■ Exercise instructions ■
Retype the data exactly, skipping any picture in it.

■ Supplied entries ■
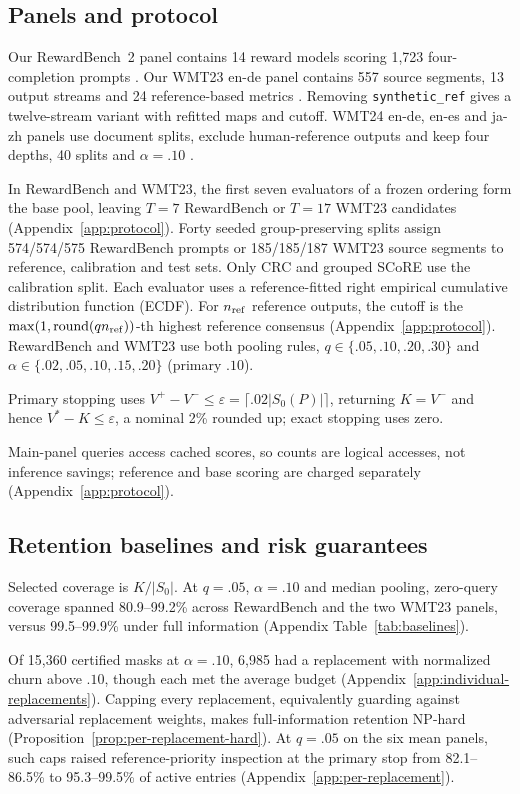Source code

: \documentclass[11pt]{article}
\begin{document}
\subsection{Panels and protocol}
Our RewardBench~2 panel contains 14 reward models scoring 1,723 four-completion prompts \citep{malik2026rewardbench2}. Our WMT23 en-de panel contains 557 source segments, 13 output streams and 24 reference-based metrics \citep{freitag2023wmt23}. Removing \texttt{synthetic\_ref} gives a twelve-stream variant with refitted maps and cutoff. WMT24 en-de, en-es and ja-zh panels use document splits, exclude human-reference outputs and keep four depths, 40 splits and $\alpha=.10$ \citep{freitag2024wmt24}.

In RewardBench and WMT23, the first seven evaluators of a frozen ordering form the base pool, leaving $T=7$ RewardBench or $T=17$ WMT23 candidates (Appendix~\ref{app:protocol}). Forty seeded group-preserving splits assign 574/574/575 RewardBench prompts or 185/185/187 WMT23 source segments to reference, calibration and test sets. Only CRC and grouped SCoRE use the calibration split. Each evaluator uses a reference-fitted right empirical cumulative distribution function (ECDF). For $n_{\rm ref}$ reference outputs, the cutoff is the $\max(1,\operatorname{round}(qn_{\rm ref}))$-th highest reference consensus (Appendix~\ref{app:protocol}). RewardBench and WMT23 use both pooling rules, $q\in\{.05,.10,.20,.30\}$ and $\alpha\in\{.02,.05,.10,.15,.20\}$ (primary $.10$).

Primary stopping uses $V^+-V^-\le\varepsilon=\lceil.02|S_0(P)|\rceil$, returning $K=V^-$ and hence $V^*-K\le\varepsilon$, a nominal 2\% rounded up; exact stopping uses zero.

Main-panel queries access cached scores, so counts are logical accesses, not inference savings; reference and base scoring are charged separately (Appendix~\ref{app:protocol}).

\subsection{Retention baselines and risk guarantees}
Selected coverage is $K/|S_0|$. At $q=.05$, $\alpha=.10$ and median pooling, zero-query coverage spanned 80.9--99.2\% across RewardBench and the two WMT23 panels, versus 99.5--99.9\% under full information (Appendix Table~\ref{tab:baselines}).

Of 15,360 certified masks at $\alpha=.10$, 6,985 had a replacement with normalized churn above $.10$, though each met the average budget (Appendix~\ref{app:individual-replacements}). Capping every replacement, equivalently guarding against adversarial replacement weights, makes full-information retention NP-hard (Proposition~\ref{prop:per-replacement-hard}). At $q=.05$ on the six mean panels, such caps raised reference-priority inspection at the primary stop from 82.1--86.5\% to 95.3--99.5\% of active entries (Appendix~\ref{app:per-replacement}).
\end{document}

■ Response to this task ■
Source code

: \documentclass[11pt]{article}
\begin{document}
\subsection{Panels and protocol}
Our RewardBench~2 panel contains 14 reward models scoring 1,723 four-completion prompts \citep{malik2026rewardbench2}. Our WMT23 en-de panel contains 557 source segments, 13 output streams and 24 reference-based metrics \citep{freitag2023wmt23}. Removing \texttt{synthetic\_ref} gives a twelve-stream variant with refitted maps and cutoff. WMT24 en-de, en-es and ja-zh panels use document splits, exclude human-reference outputs and keep four depths, 40 splits and $\alpha=.10$ \citep{freitag2024wmt24}.

In RewardBench and WMT23, the first seven evaluators of a frozen ordering form the base pool, leaving $T=7$ RewardBench or $T=17$ WMT23 candidates (Appendix~\ref{app:protocol}). Forty seeded group-preserving splits assign 574/574/575 RewardBench prompts or 185/185/187 WMT23 source segments to reference, calibration and test sets. Only CRC and grouped SCoRE use the calibration split. Each evaluator uses a reference-fitted right empirical cumulative distribution function (ECDF). For $n_{\rm ref}$ reference outputs, the cutoff is the $\max(1,\operatorname{round}(qn_{\rm ref}))$-th highest reference consensus (Appendix~\ref{app:protocol}). RewardBench and WMT23 use both pooling rules, $q\in\{.05,.10,.20,.30\}$ and $\alpha\in\{.02,.05,.10,.15,.20\}$ (primary $.10$).

Primary stopping uses $V^+-V^-\le\varepsilon=\lceil.02|S_0(P)|\rceil$, returning $K=V^-$ and hence $V^*-K\le\varepsilon$, a nominal 2\% rounded up; exact stopping uses zero.

Main-panel queries access cached scores, so counts are logical accesses, not inference savings; reference and base scoring are charged separately (Appendix~\ref{app:protocol}).

\subsection{Retention baselines and risk guarantees}
Selected coverage is $K/|S_0|$. At $q=.05$, $\alpha=.10$ and median pooling, zero-query coverage spanned 80.9--99.2\% across RewardBench and the two WMT23 panels, versus 99.5--99.9\% under full information (Appendix Table~\ref{tab:baselines}).

Of 15,360 certified masks at $\alpha=.10$, 6,985 had a replacement with normalized churn above $.10$, though each met the average budget (Appendix~\ref{app:individual-replacements}). Capping every replacement, equivalently guarding against adversarial replacement weights, makes full-information retention NP-hard (Proposition~\ref{prop:per-replacement-hard}). At $q=.05$ on the six mean panels, such caps raised reference-priority inspection at the primary stop from 82.1--86.5\% to 95.3--99.5\% of active entries (Appendix~\ref{app:per-replacement}).
\end{document}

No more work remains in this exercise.